# Problem:
Pull out each line of the records holding the string "benefits".

# Items listed in a dataset:
______________________________

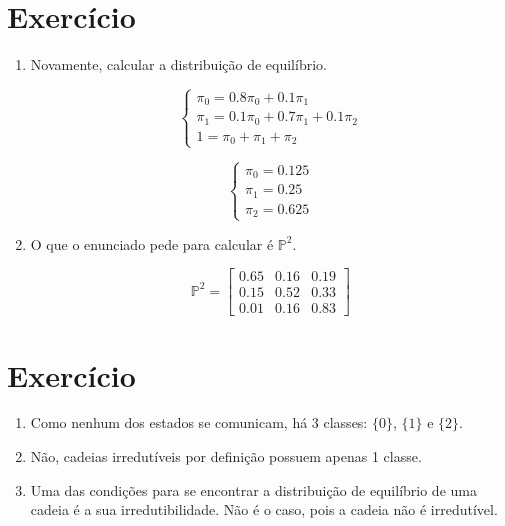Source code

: \documentclass{article}
\begin{document}
\section{Exercício}

\begin{enumerate}[label=(\alph*)]
    \item Novamente, calcular a distribuição de equilíbrio.
    
    $$\begin{cases}
      \pi_0 = 0.8\pi_0+0.1\pi_1\\
      \pi_1 = 0.1\pi_0+0.7\pi_1+0.1\pi_2\\
      1 = \pi_0 + \pi_1 + \pi_2
    \end{cases}$$
    
    $$\begin{cases}
      \pi_0 = 0.125\\
      \pi_1 = 0.25\\
      \pi_2 = 0.625
    \end{cases}$$
    
    \newpage
    
    \item O que o enunciado pede para calcular é $\mathbb{P}^2$.
    
    $$\mathbb{P}^2=\begin{bmatrix}
        0.65 & 0.16 & 0.19\\
        0.15 & 0.52 & 0.33\\
        0.01 & 0.16 & 0.83
    \end{bmatrix}$$

\end{enumerate}

\section{Exercício}

\begin{enumerate}[label=(\alph*)]
    \item Como nenhum dos estados se comunicam, há 3 classes: $\{0\}$, $\{1\}$ e $\{2\}$.
    \item Não, cadeias irredutíveis por definição possuem apenas 1 classe.
    \item Uma das condições para se encontrar a distribuição de equilíbrio de uma cadeia é a sua irredutibilidade. Não é o caso, pois a cadeia não é irredutível.

\end{enumerate}
\end{document}
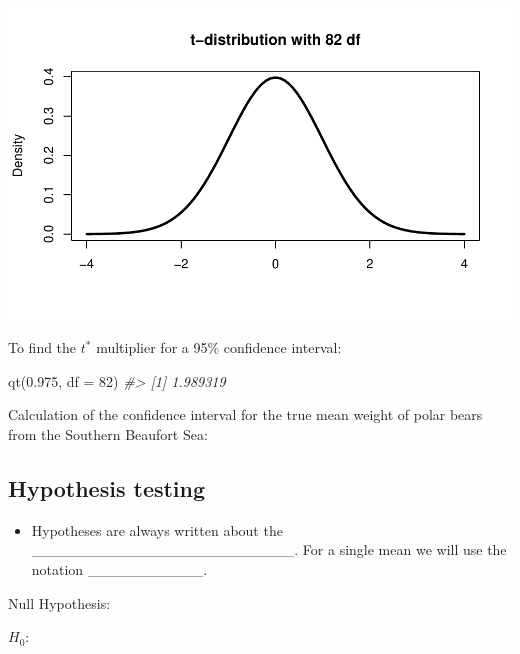 \documentclass[
]{report}
\newenvironment{Shaded}{\begin{snugshade}}{\end{snugshade}}
\newcommand{\AttributeTok}[1]{\textcolor[rgb]{0.77,0.63,0.00}{#1}}
\newcommand{\CommentTok}[1]{\textcolor[rgb]{0.56,0.35,0.01}{\textit{#1}}}
\newcommand{\DecValTok}[1]{\textcolor[rgb]{0.00,0.00,0.81}{#1}}
\newcommand{\FloatTok}[1]{\textcolor[rgb]{0.00,0.00,0.81}{#1}}
\newcommand{\FunctionTok}[1]{\textcolor[rgb]{0.00,0.00,0.00}{#1}}
\newcommand{\NormalTok}[1]{#1}
\providecommand{\tightlist}{%
  \setlength{\itemsep}{0pt}\setlength{\parskip}{0pt}}
\begin{document}
\begin{center}\includegraphics[width=0.7\linewidth]{11-LN011-paired_files/figure-latex/tstarpb-1} \end{center}

\newpage

To find the \(t^*\) multiplier for a 95\% confidence interval:

\begin{Shaded}
\begin{Highlighting}[]
\FunctionTok{qt}\NormalTok{(}\FloatTok{0.975}\NormalTok{, }\AttributeTok{df =} \DecValTok{82}\NormalTok{)}
\CommentTok{\#\textgreater{} [1] 1.989319}
\end{Highlighting}
\end{Shaded}

Calculation of the confidence interval for the true mean weight of polar bears from the Southern Beaufort Sea:

\vspace{0.8in}

\hypertarget{hypothesis-testing-2}{%
\subsection*{Hypothesis testing}\label{hypothesis-testing-2}}


\begin{itemize}
\tightlist
\item
  Hypotheses are always written about the \_\_\_\_\_\_\_\_\_\_\_\_\_\_\_\_\_\_\_\_\_\_\_\_\_. For a single mean we will use the notation \_\_\_\_\_\_\_\_\_\_\_.
\end{itemize}


Null Hypothesis:

\(H_0:\)

\vspace{0.2in}
\end{document}
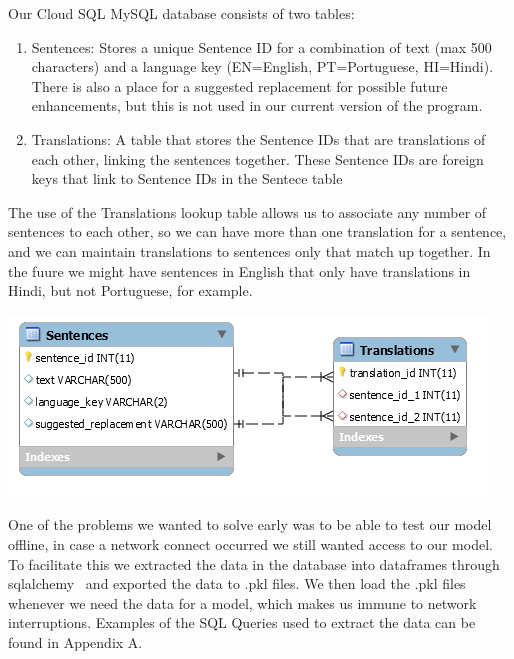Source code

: \documentclass[runningheads]{llncs}
\begin{document}
	Our Cloud SQL MySQL database consists of two tables:
			
		\begin{enumerate}
			\item Sentences: Stores a unique Sentence ID for a combination of text (max 500 characters) and a language key (EN=English, PT=Portuguese, HI=Hindi). There is also a place for a suggested replacement for possible future enhancements, but this is not used in our current version of the program.
			\item Translations: A table that stores the Sentence IDs that are translations of each other, linking the sentences together. These Sentence IDs are foreign keys that link to Sentence IDs in the Sentece table
		\end{enumerate}

	The use of the Translations lookup table allows us to associate any number of sentences to each other, so we can have more than one translation for a sentence, and we can maintain translations to sentences only that match up together. In the fuure we might have sentences in English that only have translations in Hindi, but not Portuguese, for example. 	

	\begin{minipage}{\linewidth}
		\begin{center}
			\includegraphics[width=\linewidth]{Database_Diagram.png}
			\label{fig:Database Diagrams}
			\vspace*{1cm}
		\end{center}
	\end{minipage}
	\afterpage{\clearpage}

	One of the problems we wanted to solve early was to be able to test our model offline, in case a network connect occurred we still wanted access to our model. To facilitate this we extracted the data in the database into dataframes through sqlalchemy~\cite{ref_url15} and exported the data to .pkl files. We then load the .pkl files whenever we need the data for a model, which makes us immune to network interruptions. Examples of the SQL Queries used to extract the data can be found in Appendix A.
\end{document}
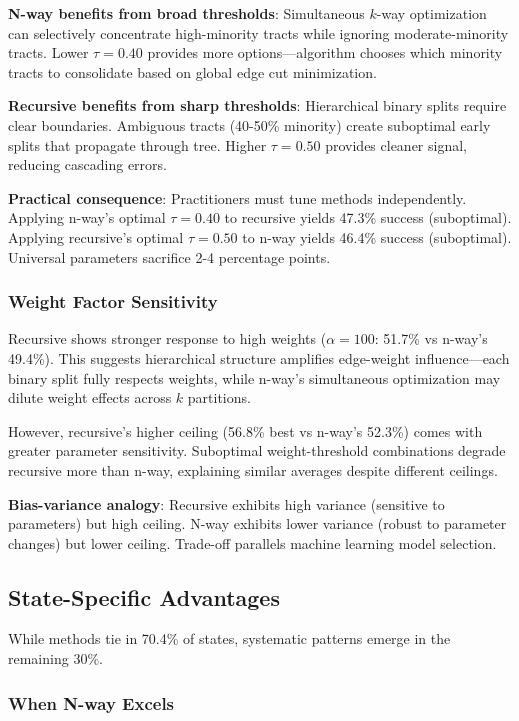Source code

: \textbf{N-way benefits from broad thresholds}: Simultaneous $k$-way optimization can selectively concentrate high-minority tracts while ignoring moderate-minority tracts. Lower $\tau=0.40$ provides more options—algorithm chooses which minority tracts to consolidate based on global edge cut minimization.

\textbf{Recursive benefits from sharp thresholds}: Hierarchical binary splits require clear boundaries. Ambiguous tracts (40-50\% minority) create suboptimal early splits that propagate through tree. Higher $\tau=0.50$ provides cleaner signal, reducing cascading errors.

\textbf{Practical consequence}: Practitioners must tune methods independently. Applying n-way's optimal $\tau=0.40$ to recursive yields 47.3\% success (suboptimal). Applying recursive's optimal $\tau=0.50$ to n-way yields 46.4\% success (suboptimal). Universal parameters sacrifice 2-4 percentage points.

\subsubsection{Weight Factor Sensitivity}

Recursive shows stronger response to high weights ($\alpha=100$: 51.7\% vs n-way's 49.4\%). This suggests hierarchical structure amplifies edge-weight influence—each binary split fully respects weights, while n-way's simultaneous optimization may dilute weight effects across $k$ partitions.

However, recursive's higher ceiling (56.8\% best vs n-way's 52.3\%) comes with greater parameter sensitivity. Suboptimal weight-threshold combinations degrade recursive more than n-way, explaining similar averages despite different ceilings.

\textbf{Bias-variance analogy}: Recursive exhibits high variance (sensitive to parameters) but high ceiling. N-way exhibits lower variance (robust to parameter changes) but lower ceiling. Trade-off parallels machine learning model selection.

\subsection{State-Specific Advantages}

While methods tie in 70.4\% of states, systematic patterns emerge in the remaining 30\%.

\subsubsection{When N-way Excels}

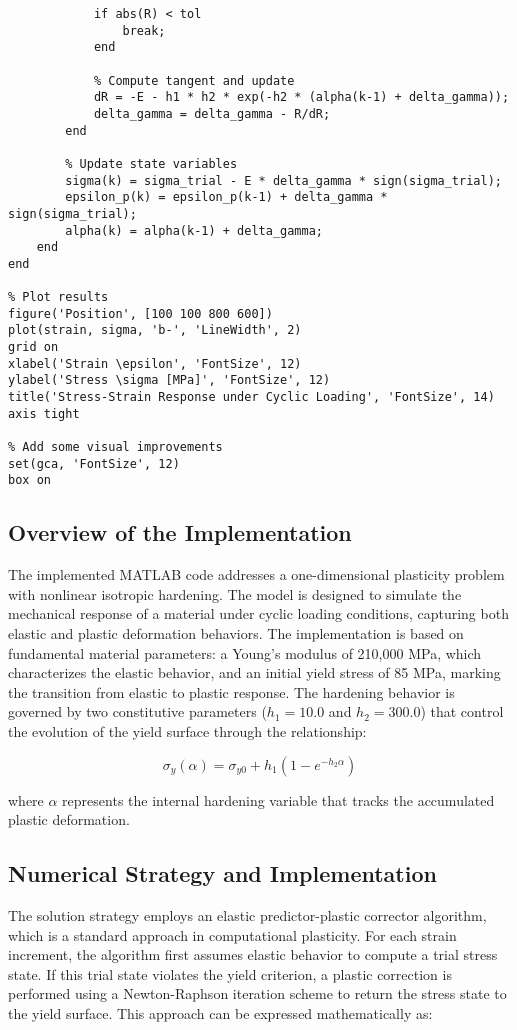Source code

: \documentclass{article}
\begin{document}
\begin{lstlisting}[caption={MATLAB Code for 1D Plasticity Problem}, label={lst:plasticity}]
            % Check convergence
            if abs(R) < tol
                break;
            end
            
            % Compute tangent and update
            dR = -E - h1 * h2 * exp(-h2 * (alpha(k-1) + delta_gamma));
            delta_gamma = delta_gamma - R/dR;
        end
        
        % Update state variables
        sigma(k) = sigma_trial - E * delta_gamma * sign(sigma_trial);
        epsilon_p(k) = epsilon_p(k-1) + delta_gamma * sign(sigma_trial);
        alpha(k) = alpha(k-1) + delta_gamma;
    end
end

% Plot results
figure('Position', [100 100 800 600])
plot(strain, sigma, 'b-', 'LineWidth', 2)
grid on
xlabel('Strain \epsilon', 'FontSize', 12)
ylabel('Stress \sigma [MPa]', 'FontSize', 12)
title('Stress-Strain Response under Cyclic Loading', 'FontSize', 14)
axis tight

% Add some visual improvements
set(gca, 'FontSize', 12)
box on
\end{lstlisting}

\subsection{Overview of the Implementation}

The implemented MATLAB code addresses a one-dimensional plasticity problem with nonlinear isotropic hardening. The model is designed to simulate the mechanical response of a material under cyclic loading conditions, capturing both elastic and plastic deformation behaviors. The implementation is based on fundamental material parameters: a Young's modulus of 210,000 MPa, which characterizes the elastic behavior, and an initial yield stress of 85 MPa, marking the transition from elastic to plastic response. The hardening behavior is governed by two constitutive parameters ($h_1 = 10.0$ and $h_2 = 300.0$) that control the evolution of the yield surface through the relationship:

$$ \sigma_y(\alpha) = \sigma_{y0} + h_1(1-e^{-h_2\alpha}) $$

where $\alpha$ represents the internal hardening variable that tracks the accumulated plastic deformation.

\subsection{Numerical Strategy and Implementation}

The solution strategy employs an elastic predictor-plastic corrector algorithm, which is a standard approach in computational plasticity. For each strain increment, the algorithm first assumes elastic behavior to compute a trial stress state. If this trial state violates the yield criterion, a plastic correction is performed using a Newton-Raphson iteration scheme to return the stress state to the yield surface. This approach can be expressed mathematically as:
\end{document}
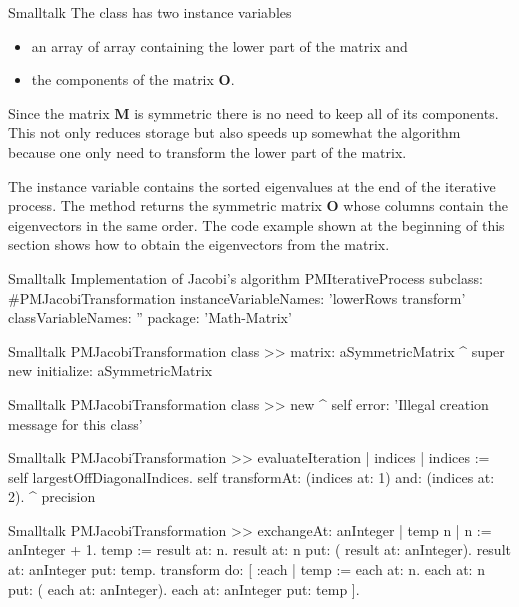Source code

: \begin{displaycode}{Smalltalk}
The class  has two instance variables
\begin{itemize}
  \item {} an array of array containing the lower part
  of the matrix and
  \item {} the components of the matrix $\textbf{O}$.
\end{itemize}
Since the matrix $\textbf{M}$ is symmetric there is no need to keep
all of its components. This not only reduces storage but also
speeds up somewhat the algorithm because one only need to
transform the lower part of the matrix.

The instance variable  contains the sorted eigenvalues
at the end of the iterative process. The method 
returns the symmetric matrix ${\textbf{O}}$ whose columns contain the
eigenvectors in the same order. The code example shown at the
beginning of this section shows how to obtain the eigenvectors
from the matrix.

\begin{listing}[label=lst:jacobi]{Smalltalk}
{Implementation of Jacobi's algorithm}
PMIterativeProcess subclass: #PMJacobiTransformation
   instanceVariableNames: 'lowerRows transform'
   classVariableNames: ''
   package: 'Math-Matrix'
\end{listing}

\begin{displaycode}{Smalltalk}
PMJacobiTransformation class >> matrix: aSymmetricMatrix
    ^ super new initialize: aSymmetricMatrix
\end{displaycode}

\begin{displaycode}{Smalltalk}
PMJacobiTransformation class >> new
    ^ self error: 'Illegal creation message for this class'
\end{displaycode}

\begin{displaycode}{Smalltalk}
PMJacobiTransformation >> evaluateIteration
    | indices |
    indices := self largestOffDiagonalIndices.
    self transformAt: (indices at: 1) and: (indices at: 2).
    ^ precision
\end{displaycode}

\begin{displaycode}{Smalltalk}
PMJacobiTransformation >> exchangeAt: anInteger
    | temp n |
    n := anInteger + 1.
    temp := result at: n.
    result at: n put: ( result at: anInteger).
    result at: anInteger put: temp.
    transform do:
        [ :each |
          temp := each at: n.
          each at: n put: ( each at: anInteger).
          each at: anInteger put: temp ].
\end{displaycode}


\end{displaycode}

______________________________

# Solution for this problem:
: \textbf{N-way benefits from broad thresholds}: Simultaneous $k$-way optimization can selectively concentrate high-minority tracts while ignoring moderate-minority tracts. Lower $\tau=0.40$ provides more options—algorithm chooses which minority tracts to consolidate based on global edge cut minimization.
\textbf{Recursive benefits from sharp thresholds}: Hierarchical binary splits require clear boundaries. Ambiguous tracts (40-50\% minority) create suboptimal early splits that propagate through tree. Higher $\tau=0.50$ provides cleaner signal, reducing cascading errors.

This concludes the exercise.